Creating Surrogate Keys in Slowly Changing Dimensions
By Tom Nonmacher
Slowly Changing Dimensions (SCDs) are often a critical part of data warehousing and business intelligence applications. They provide a way to track changes in your data over time. One of the keys to efficiently managing SCDs is the use of surrogate keys. In this blog post, we will look at how to create surrogate keys in SCDs using various database technologies such as SQL Server 2016, SQL Server 2017, MySQL 5.7, DB2 11.1, and Azure SQL.

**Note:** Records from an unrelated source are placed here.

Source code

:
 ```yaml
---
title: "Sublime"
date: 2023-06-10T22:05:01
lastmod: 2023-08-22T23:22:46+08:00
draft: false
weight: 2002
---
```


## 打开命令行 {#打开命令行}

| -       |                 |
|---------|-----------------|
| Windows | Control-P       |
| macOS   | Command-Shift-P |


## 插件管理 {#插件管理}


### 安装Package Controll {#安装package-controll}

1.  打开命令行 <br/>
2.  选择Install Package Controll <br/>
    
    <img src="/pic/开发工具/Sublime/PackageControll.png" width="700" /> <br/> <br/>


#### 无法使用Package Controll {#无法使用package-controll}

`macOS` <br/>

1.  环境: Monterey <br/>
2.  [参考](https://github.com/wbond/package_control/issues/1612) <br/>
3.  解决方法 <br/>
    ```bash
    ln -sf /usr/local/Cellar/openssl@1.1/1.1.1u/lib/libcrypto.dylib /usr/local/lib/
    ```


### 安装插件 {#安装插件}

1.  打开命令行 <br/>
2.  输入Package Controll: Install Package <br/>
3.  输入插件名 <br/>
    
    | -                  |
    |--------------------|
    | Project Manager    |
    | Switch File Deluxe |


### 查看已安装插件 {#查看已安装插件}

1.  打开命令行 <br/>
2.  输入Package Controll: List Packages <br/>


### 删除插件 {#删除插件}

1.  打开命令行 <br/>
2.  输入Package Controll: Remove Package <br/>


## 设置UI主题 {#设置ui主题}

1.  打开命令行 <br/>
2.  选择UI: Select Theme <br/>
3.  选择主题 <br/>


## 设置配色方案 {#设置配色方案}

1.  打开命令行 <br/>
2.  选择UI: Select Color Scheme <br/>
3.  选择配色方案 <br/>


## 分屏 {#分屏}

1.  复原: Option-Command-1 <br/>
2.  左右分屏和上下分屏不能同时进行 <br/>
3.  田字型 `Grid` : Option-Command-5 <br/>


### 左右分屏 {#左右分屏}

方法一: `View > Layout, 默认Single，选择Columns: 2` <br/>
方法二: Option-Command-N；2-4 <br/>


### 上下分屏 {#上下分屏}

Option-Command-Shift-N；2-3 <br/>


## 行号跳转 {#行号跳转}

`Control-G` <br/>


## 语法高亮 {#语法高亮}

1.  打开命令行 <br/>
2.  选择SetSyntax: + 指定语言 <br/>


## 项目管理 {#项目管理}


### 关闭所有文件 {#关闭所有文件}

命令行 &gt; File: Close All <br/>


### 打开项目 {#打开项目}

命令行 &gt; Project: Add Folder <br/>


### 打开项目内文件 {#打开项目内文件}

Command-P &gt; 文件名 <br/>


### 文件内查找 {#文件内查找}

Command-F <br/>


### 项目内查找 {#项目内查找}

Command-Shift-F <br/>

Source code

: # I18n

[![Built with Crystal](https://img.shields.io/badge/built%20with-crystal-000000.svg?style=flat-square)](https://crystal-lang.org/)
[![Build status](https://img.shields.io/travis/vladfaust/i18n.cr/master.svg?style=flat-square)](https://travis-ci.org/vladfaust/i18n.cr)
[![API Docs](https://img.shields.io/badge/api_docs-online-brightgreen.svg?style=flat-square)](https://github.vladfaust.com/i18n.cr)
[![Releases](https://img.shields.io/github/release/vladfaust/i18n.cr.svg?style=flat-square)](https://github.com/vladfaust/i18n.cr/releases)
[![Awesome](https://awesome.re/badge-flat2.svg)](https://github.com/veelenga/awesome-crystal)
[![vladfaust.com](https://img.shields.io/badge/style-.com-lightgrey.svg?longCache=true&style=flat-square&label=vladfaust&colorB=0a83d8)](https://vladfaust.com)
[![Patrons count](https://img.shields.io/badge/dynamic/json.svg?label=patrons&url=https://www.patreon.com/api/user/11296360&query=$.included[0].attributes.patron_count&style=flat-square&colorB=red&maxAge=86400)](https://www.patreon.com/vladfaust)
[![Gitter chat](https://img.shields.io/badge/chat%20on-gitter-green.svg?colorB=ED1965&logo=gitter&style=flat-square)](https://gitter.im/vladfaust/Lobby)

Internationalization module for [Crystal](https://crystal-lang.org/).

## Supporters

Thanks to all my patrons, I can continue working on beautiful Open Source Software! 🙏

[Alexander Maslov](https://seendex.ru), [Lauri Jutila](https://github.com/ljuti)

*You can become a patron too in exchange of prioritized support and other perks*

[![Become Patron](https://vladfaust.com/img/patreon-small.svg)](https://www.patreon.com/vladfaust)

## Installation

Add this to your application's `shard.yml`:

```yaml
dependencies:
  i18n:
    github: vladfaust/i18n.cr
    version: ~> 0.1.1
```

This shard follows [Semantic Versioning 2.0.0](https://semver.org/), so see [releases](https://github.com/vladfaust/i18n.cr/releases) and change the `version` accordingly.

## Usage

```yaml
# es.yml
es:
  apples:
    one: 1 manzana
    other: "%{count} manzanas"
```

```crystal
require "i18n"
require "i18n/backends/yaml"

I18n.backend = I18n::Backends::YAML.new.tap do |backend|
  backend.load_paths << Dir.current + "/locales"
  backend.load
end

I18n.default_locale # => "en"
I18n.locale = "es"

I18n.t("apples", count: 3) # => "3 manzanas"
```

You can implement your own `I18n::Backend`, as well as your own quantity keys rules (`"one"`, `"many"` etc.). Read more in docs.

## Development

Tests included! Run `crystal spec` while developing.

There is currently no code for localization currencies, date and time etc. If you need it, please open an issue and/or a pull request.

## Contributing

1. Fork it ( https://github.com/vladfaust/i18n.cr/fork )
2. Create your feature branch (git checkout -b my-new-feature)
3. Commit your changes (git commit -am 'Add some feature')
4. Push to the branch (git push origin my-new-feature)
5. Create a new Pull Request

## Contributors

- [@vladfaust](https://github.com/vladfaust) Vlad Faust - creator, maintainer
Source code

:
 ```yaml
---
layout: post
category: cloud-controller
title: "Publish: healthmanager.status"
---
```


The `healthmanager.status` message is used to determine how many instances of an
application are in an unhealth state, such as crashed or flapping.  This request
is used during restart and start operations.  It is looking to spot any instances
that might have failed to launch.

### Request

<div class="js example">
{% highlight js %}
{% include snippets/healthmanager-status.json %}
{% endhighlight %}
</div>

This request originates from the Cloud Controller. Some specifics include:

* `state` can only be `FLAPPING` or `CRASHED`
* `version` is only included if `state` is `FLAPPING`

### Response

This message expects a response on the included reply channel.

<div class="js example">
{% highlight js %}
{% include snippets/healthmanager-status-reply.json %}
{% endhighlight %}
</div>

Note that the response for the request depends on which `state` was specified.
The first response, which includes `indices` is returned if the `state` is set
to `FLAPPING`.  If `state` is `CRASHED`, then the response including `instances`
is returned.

A surrogate key is an artificial or substitute key that is used for object identification within a database. It is unique and it provides a way to identify each record in a table uniquely. The surrogate key has no business meaning and is only for the internal use of the database. They are particularly useful in SCDs because they allow you to maintain a history of data changes without affecting the primary key of the table.

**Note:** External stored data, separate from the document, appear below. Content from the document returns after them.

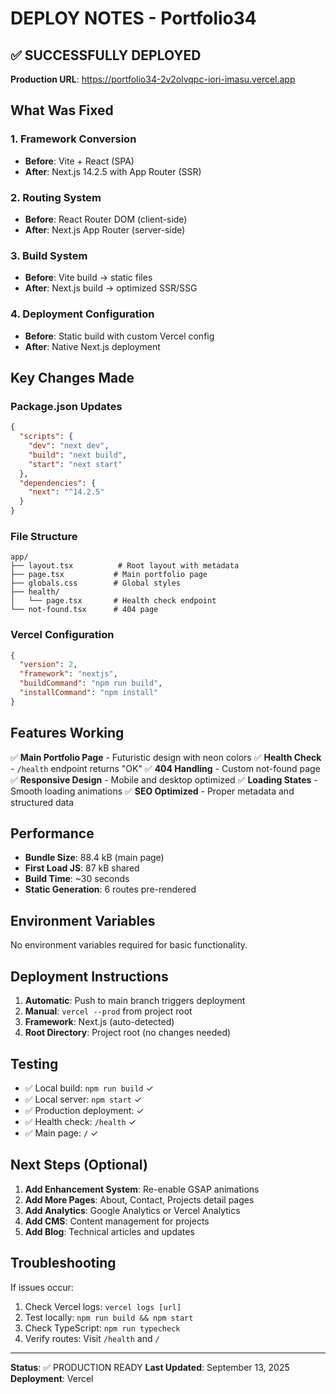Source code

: # DEPLOY NOTES - Portfolio34

## ✅ SUCCESSFULLY DEPLOYED

**Production URL**: https://portfolio34-2v2olvqpc-iori-imasu.vercel.app

## What Was Fixed

### 1. Framework Conversion
- **Before**: Vite + React (SPA)
- **After**: Next.js 14.2.5 with App Router (SSR)

### 2. Routing System
- **Before**: React Router DOM (client-side)
- **After**: Next.js App Router (server-side)

### 3. Build System
- **Before**: Vite build → static files
- **After**: Next.js build → optimized SSR/SSG

### 4. Deployment Configuration
- **Before**: Static build with custom Vercel config
- **After**: Native Next.js deployment

## Key Changes Made

### Package.json Updates
```json
{
  "scripts": {
    "dev": "next dev",
    "build": "next build", 
    "start": "next start"
  },
  "dependencies": {
    "next": "^14.2.5"
  }
}
```

### File Structure
```
app/
├── layout.tsx          # Root layout with metadata
├── page.tsx           # Main portfolio page
├── globals.css        # Global styles
├── health/
│   └── page.tsx       # Health check endpoint
└── not-found.tsx      # 404 page
```

### Vercel Configuration
```json
{
  "version": 2,
  "framework": "nextjs",
  "buildCommand": "npm run build",
  "installCommand": "npm install"
}
```

## Features Working

✅ **Main Portfolio Page** - Futuristic design with neon colors
✅ **Health Check** - `/health` endpoint returns "OK"
✅ **404 Handling** - Custom not-found page
✅ **Responsive Design** - Mobile and desktop optimized
✅ **Loading States** - Smooth loading animations
✅ **SEO Optimized** - Proper metadata and structured data

## Performance

- **Bundle Size**: 88.4 kB (main page)
- **First Load JS**: 87 kB shared
- **Build Time**: ~30 seconds
- **Static Generation**: 6 routes pre-rendered

## Environment Variables

No environment variables required for basic functionality.

## Deployment Instructions

1. **Automatic**: Push to main branch triggers deployment
2. **Manual**: `vercel --prod` from project root
3. **Framework**: Next.js (auto-detected)
4. **Root Directory**: Project root (no changes needed)

## Testing

- ✅ Local build: `npm run build` ✓
- ✅ Local server: `npm start` ✓  
- ✅ Production deployment: ✓
- ✅ Health check: `/health` ✓
- ✅ Main page: `/` ✓

## Next Steps (Optional)

1. **Add Enhancement System**: Re-enable GSAP animations
2. **Add More Pages**: About, Contact, Projects detail pages
3. **Add Analytics**: Google Analytics or Vercel Analytics
4. **Add CMS**: Content management for projects
5. **Add Blog**: Technical articles and updates

## Troubleshooting

If issues occur:
1. Check Vercel logs: `vercel logs [url]`
2. Test locally: `npm run build && npm start`
3. Check TypeScript: `npm run typecheck`
4. Verify routes: Visit `/health` and `/`

---

**Status**: ✅ PRODUCTION READY
**Last Updated**: September 13, 2025
**Deployment**: Vercel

In SQL Server, the Identity property can be used to generate surrogate keys. When a new row is created, SQL Server automatically increments the column value by one, starting with a seed value. Here is a simple example of how this can be done:
CREATE TABLE Customer
(
SurrogateKey INT IDENTITY(1,1) PRIMARY KEY,
CustomerID INT,
FirstName VARCHAR(50),
LastName VARCHAR(50),
-- other columns
)
In MySQL 5.7, the AUTO_INCREMENT attribute can be used to generate surrogate keys. This attribute automatically generates a unique number for each row. Here is an example:
CREATE TABLE Customer
(
SurrogateKey INT AUTO_INCREMENT PRIMARY KEY,
CustomerID INT,
FirstName VARCHAR(50),
LastName VARCHAR(50),
-- other columns
)
DB2 has a similar feature to SQL Server’s Identity property. The GENERATED ALWAYS AS IDENTITY constraint can be used to create surrogate keys. Here is an example:
CREATE TABLE Customer
(
SurrogateKey INT NOT NULL GENERATED ALWAYS AS IDENTITY (START WITH 1, INCREMENT BY 1) PRIMARY KEY,
CustomerID INT,
FirstName VARCHAR(50),
LastName VARCHAR(50),
-- other columns
)
Azure SQL, being Microsoft’s cloud database service based on SQL Server technology, also uses the Identity property to generate surrogate keys. The syntax is identical to that of SQL Server:
CREATE TABLE Customer
(
SurrogateKey INT IDENTITY(1,1) PRIMARY KEY,
CustomerID INT,
FirstName VARCHAR(50),
LastName VARCHAR(50),
-- other columns
)
Surrogate keys in SCDs are a powerful tool that allows for better data management and tracking of changes over time. Each of the mentioned database technologies has its own way of generating surrogate keys. It’s important to become familiar with the method used by the database technology in your environment to fully leverage the power of SCDs.